**GIVEN DATA**

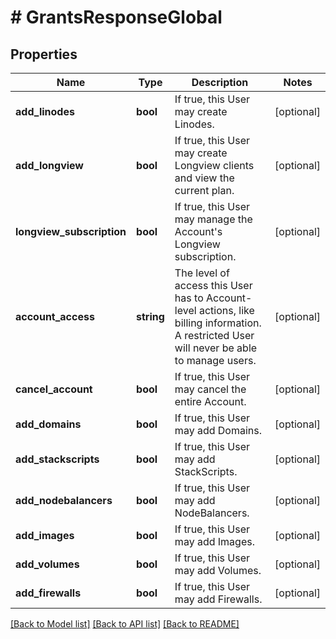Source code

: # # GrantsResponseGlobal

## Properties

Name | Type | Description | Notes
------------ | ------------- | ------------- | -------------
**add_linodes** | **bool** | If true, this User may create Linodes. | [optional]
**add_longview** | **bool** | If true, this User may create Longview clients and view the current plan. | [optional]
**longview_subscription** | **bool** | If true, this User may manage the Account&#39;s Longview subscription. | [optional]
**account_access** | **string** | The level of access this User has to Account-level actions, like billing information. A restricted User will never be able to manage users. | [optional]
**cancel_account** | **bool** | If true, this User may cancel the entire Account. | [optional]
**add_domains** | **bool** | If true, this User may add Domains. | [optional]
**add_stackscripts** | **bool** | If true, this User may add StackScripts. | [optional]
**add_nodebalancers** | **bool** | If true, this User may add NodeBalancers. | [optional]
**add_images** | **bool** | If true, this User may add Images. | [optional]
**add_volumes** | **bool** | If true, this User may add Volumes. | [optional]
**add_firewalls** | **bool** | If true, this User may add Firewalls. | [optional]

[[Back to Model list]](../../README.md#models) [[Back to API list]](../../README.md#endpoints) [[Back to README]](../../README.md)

--

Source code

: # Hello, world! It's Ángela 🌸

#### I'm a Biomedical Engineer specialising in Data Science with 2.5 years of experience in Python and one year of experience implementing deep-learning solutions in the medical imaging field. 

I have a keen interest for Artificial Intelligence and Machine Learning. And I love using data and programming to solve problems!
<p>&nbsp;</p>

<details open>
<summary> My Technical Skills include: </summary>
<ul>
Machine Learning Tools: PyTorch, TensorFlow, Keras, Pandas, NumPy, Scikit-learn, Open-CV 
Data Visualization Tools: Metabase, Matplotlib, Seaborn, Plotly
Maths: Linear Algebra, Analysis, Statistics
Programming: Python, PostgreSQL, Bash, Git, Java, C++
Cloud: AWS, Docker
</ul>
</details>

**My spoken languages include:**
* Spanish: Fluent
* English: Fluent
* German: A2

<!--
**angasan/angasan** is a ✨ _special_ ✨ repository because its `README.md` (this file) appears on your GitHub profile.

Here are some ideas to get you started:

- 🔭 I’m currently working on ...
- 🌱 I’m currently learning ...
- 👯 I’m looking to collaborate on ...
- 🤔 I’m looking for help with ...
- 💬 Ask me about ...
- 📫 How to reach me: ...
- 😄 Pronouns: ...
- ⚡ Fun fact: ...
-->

--

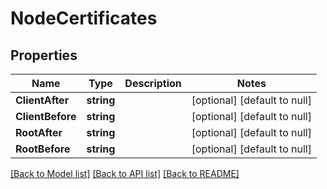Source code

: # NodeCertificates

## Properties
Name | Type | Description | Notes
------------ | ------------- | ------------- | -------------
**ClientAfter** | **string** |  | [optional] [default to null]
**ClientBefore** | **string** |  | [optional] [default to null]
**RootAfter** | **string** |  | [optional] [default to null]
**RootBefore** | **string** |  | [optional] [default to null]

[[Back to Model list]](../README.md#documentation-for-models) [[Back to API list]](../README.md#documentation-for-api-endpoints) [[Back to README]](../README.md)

**WHAT TO PRODUCE**
Give only the lines from the one holding "I have a keen" through the one holding "Maths: Linear Algebra, Analysis, Statistics", each restated exactly as it appears above.

**RESULT**
I have a keen interest for Artificial Intelligence and Machine Learning. And I love using data and programming to solve problems!
<p>&nbsp;</p>

<details open>
<summary> My Technical Skills include: </summary>
<ul>
Machine Learning Tools: PyTorch, TensorFlow, Keras, Pandas, NumPy, Scikit-learn, Open-CV 
Data Visualization Tools: Metabase, Matplotlib, Seaborn, Plotly
Maths: Linear Algebra, Analysis, Statistics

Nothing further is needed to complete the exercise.